__PROBLEM DESCRIPTION__
When a line in the data below includes "Discussed", pick it out and copy it.

GIVEN INFORMATION START

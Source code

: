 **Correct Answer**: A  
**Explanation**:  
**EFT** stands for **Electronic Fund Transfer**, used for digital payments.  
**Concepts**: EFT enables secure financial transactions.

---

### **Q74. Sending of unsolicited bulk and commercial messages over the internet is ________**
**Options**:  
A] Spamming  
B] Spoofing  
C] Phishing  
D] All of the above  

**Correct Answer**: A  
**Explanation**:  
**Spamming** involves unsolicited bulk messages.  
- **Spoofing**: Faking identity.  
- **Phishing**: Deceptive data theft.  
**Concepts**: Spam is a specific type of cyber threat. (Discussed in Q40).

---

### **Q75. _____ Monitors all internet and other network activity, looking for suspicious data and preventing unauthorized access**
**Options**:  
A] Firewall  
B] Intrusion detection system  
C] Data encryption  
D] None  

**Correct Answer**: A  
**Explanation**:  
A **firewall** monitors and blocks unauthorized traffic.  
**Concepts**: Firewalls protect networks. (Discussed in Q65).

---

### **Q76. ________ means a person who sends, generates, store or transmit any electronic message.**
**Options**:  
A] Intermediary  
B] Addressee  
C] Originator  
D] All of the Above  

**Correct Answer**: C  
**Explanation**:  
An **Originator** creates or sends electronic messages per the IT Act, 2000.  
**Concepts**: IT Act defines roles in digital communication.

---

GIVEN INFORMATION END

__YOUR RESPONSE__
**Concepts**: Spam is a specific type of cyber threat. (Discussed in Q40).
**Concepts**: Firewalls protect networks. (Discussed in Q65).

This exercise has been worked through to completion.